In opposition, the defendant claimed that because the plaintiff only loaned $2,249,996–instead of the $2,756,245.10 provided in the note–the $506,259.10 difference should be classified as interest, which, when annualized and added to the 16% interest rate in the note, amounted to an actual interest rate of 126.26%, well in excess of the 25% criminal usury rate.
The Court first noted that summary judgment would be denied regardless of the usury analysis because “it is not clear from the face of the pleadings how much is outstanding.” While the plaintiff’s notice of motion requested $5,545,086, an affirmation submitted along with the motion asserted that the amount due is $4,545,086. Thus, the plaintiff’s own contradictions would have defeated its motion for summary judgment in lieu of complaint.
The Two-Step Usury Analysis:
The Court detailed its two-step analysis in determining whether a transaction is usurious. First, the Court looked to whether the note exceeded $2,500,000, because if the note exceeds $2,500,000, the usury laws are inapplicable. Second, the Court calculated the note’s actual interest rate.
Given the plaintiff’s admission that, in fact, only $2,249,996 was loaned to the defendant, the Court found that the loan fell short of the $2,500,000 maximum and thus the usury laws applied.
The Court then calculated the interest rate by calculating the total annual interest received and then dividing that sum by the amount that the debtor actually received. According to the Court’s calculation, the interest rate came out to 42.1%, clearly exceeding the criminal usury rate, albeit by a smaller margin than the defendant’s calculation.

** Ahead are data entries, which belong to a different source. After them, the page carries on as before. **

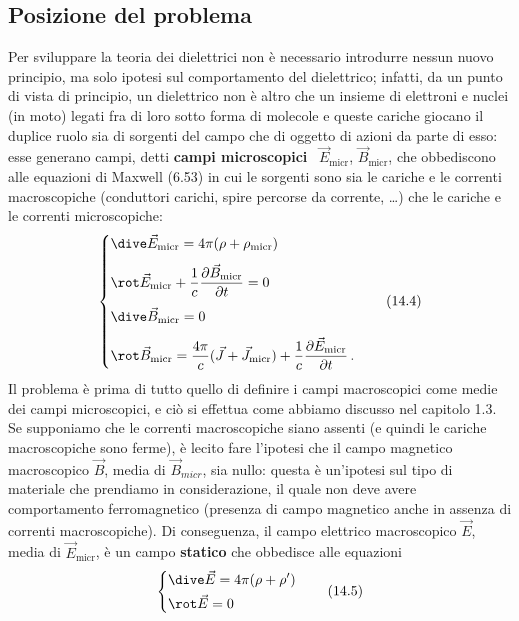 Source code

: \subsection{Posizione del problema}

Per sviluppare la teoria dei dielettrici non \`e necessario introdurre nessun
nuovo principio, ma solo ipotesi sul comportamento del dielettrico; infatti, da
un punto di vista di principio, un dielettrico non \`e altro che un insieme di
elettroni e nuclei (in moto) legati fra di loro sotto forma di molecole e queste
cariche giocano il duplice ruolo sia di sorgenti del campo che di oggetto di
azioni da parte di esso: esse generano campi, detti \textbf{campi microscopici}
\ $\vec E_\mathrm{micr}$, $\vec B_\mathrm{micr}$, che obbediscono alle equazioni
di Maxwell (6.53) in cui le sorgenti sono sia le cariche e le correnti
macroscopiche (conduttori carichi, spire percorse da corrente, \dots) che le
cariche e le correnti microscopiche:
\begin{equation}
  \left\{\begin{aligned}
    &\dive\vec E_\mathrm{micr}=4\pi(\rho+\rho_\mathrm{micr})\\[4pt]
    &\rot\vec E_\mathrm{micr}
    +\frac{1}{c}\frac{\partial\vec B_\mathrm{micr}}{\partial t}=0\\[4pt]
    &\dive\vec B_\mathrm{micr}=0\\[4pt]
    &\rot\vec B_\mathrm{micr}=\frac{4\pi}{c}(\vec J+\vec J_\mathrm{micr})
    +\frac{1}{c}\frac{\partial\vec E_\mathrm{micr}}{\partial t}\,.
  \end{aligned}\right.
  \tag{14.4}
\end{equation}
Il problema \`e prima di tutto quello di definire i campi macroscopici come
medie dei campi microscopici, e ci\`o si effettua come abbiamo discusso nel
capitolo 1.3. Se supponiamo che le correnti macroscopiche siano assenti (e
quindi le cariche macroscopiche sono ferme), \`e lecito fare l'ipotesi che il
campo magnetico macroscopico $\vec B$, media di $\vec B_{micr}$, sia nullo:
questa \`e un'ipotesi sul tipo di materiale che prendiamo in considerazione, il
quale non deve avere comportamento ferromagnetico (presenza di campo magnetico
anche in assenza di correnti macroscopiche). Di conseguenza, il campo elettrico
macroscopico $\vec E$, media di $\vec E_\mathrm{micr}$, \`e un campo
\textbf{statico} che obbedisce alle equazioni
\begin{equation}
  \left\{\begin{aligned}
    &\dive\vec E=4\pi(\rho+\rho')\\
    &\rot\vec E=0
  \end{aligned}\right.
  \tag{14.5}
\end{equation}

As a result, the Court deemed the note and its amendments void ab initio.
Takeaway:
In sum, the JADR decision serves as a cautionary tale for two reasons. First, when submitting a motion for summary judgment in lieu of complaint under CPLR 3213, plaintiffs should ensure that there are no issues of fact in their own pleadings. A voluntary contradiction proves detrimental to such a motion. Second, creditors should be aware of how a court calculates interest rates and the loan principal. The Court in JADR did not look only at the note’s terms but looked to the operative reality of the loan.